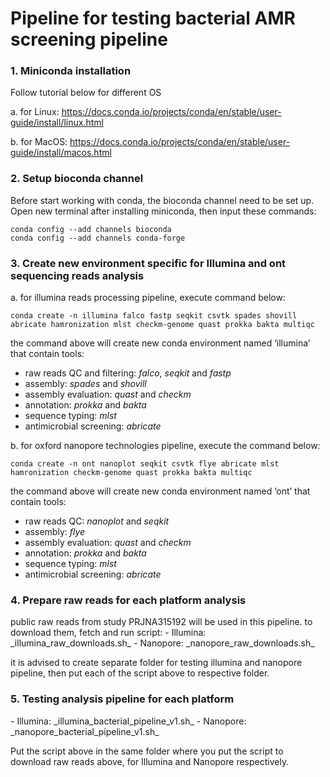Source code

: <h1>Pipeline for testing bacterial AMR screening pipeline</h1>

<h3>1. Miniconda installation</h3>
Follow tutorial below for different OS

a. for Linux: https://docs.conda.io/projects/conda/en/stable/user-guide/install/linux.html

b. for MacOS: https://docs.conda.io/projects/conda/en/stable/user-guide/install/macos.html
 
<h3>2. Setup bioconda channel</h3>
Before start working with conda, the bioconda channel need to be set up. Open new terminal after installing miniconda, then input these commands:

```
conda config --add channels bioconda
conda config --add channels conda-forge
```

<h3>3. Create new environment specific for Illumina and ont sequencing reads analysis</h3>

a. for illumina reads processing pipeline, execute command below: 

```
conda create -n illumina falco fastp seqkit csvtk spades shovill abricate hamronization mlst checkm-genome quast prokka bakta multiqc
```

the command above will create new conda environment named ‘illumina’ that contain tools:
- raw reads QC and filtering: *falco*, *seqkit* and *fastp*
- assembly: *spades* and *shovill*
- assembly evaluation: *quast* and *checkm*
- annotation: *prokka* and *bakta*
- sequence typing: *mlst*
- antimicrobial screening: *abricate*

b. for oxford nanopore technologies pipeline, execute the command below:

```
conda create -n ont nanoplot seqkit csvtk flye abricate mlst hamronization checkm-genome quast prokka bakta multiqc
```

the command above will create new conda environment named ‘ont’ that contain tools:
- raw reads QC: *nanoplot* and *seqkit*
- assembly: *flye*
- assembly evaluation: *quast* and *checkm*
- annotation: *prokka* and *bakta*
- sequence typing: *mlst*
- antimicrobial screening: *abricate*

<h3>4. Prepare raw reads for each platform analysis</h3>
  public raw reads from study PRJNA315192 will be used in this pipeline. to download them, fetch and run script:
- Illumina: _illumina_raw_downloads.sh_
- Nanopore: _nanopore_raw_downloads.sh_

it is advised to create separate folder for testing illumina and nanopore pipeline, then put each of the script above to respective folder.

<h3>5. Testing analysis pipeline for each platform</h3>
- Illumina: _illumina_bacterial_pipeline_v1.sh_
- Nanopore: _nanopore_bacterial_pipeline_v1.sh_

Put the script above in the same folder where you put the script to download raw reads above, for Illumina and Nanopore respectively.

(Work to be completed): Please copy, exactly and with nothing else, the lines above beginning at the line that has "<h3>4. Prepare raw" and ending with the line that has "- Nanopore: _nanopore_bacterial_pipeline_v1.sh_".

(Solution to this task):
<h3>4. Prepare raw reads for each platform analysis</h3>
  public raw reads from study PRJNA315192 will be used in this pipeline. to download them, fetch and run script:
- Illumina: _illumina_raw_downloads.sh_
- Nanopore: _nanopore_raw_downloads.sh_

it is advised to create separate folder for testing illumina and nanopore pipeline, then put each of the script above to respective folder.

<h3>5. Testing analysis pipeline for each platform</h3>
- Illumina: _illumina_bacterial_pipeline_v1.sh_
- Nanopore: _nanopore_bacterial_pipeline_v1.sh_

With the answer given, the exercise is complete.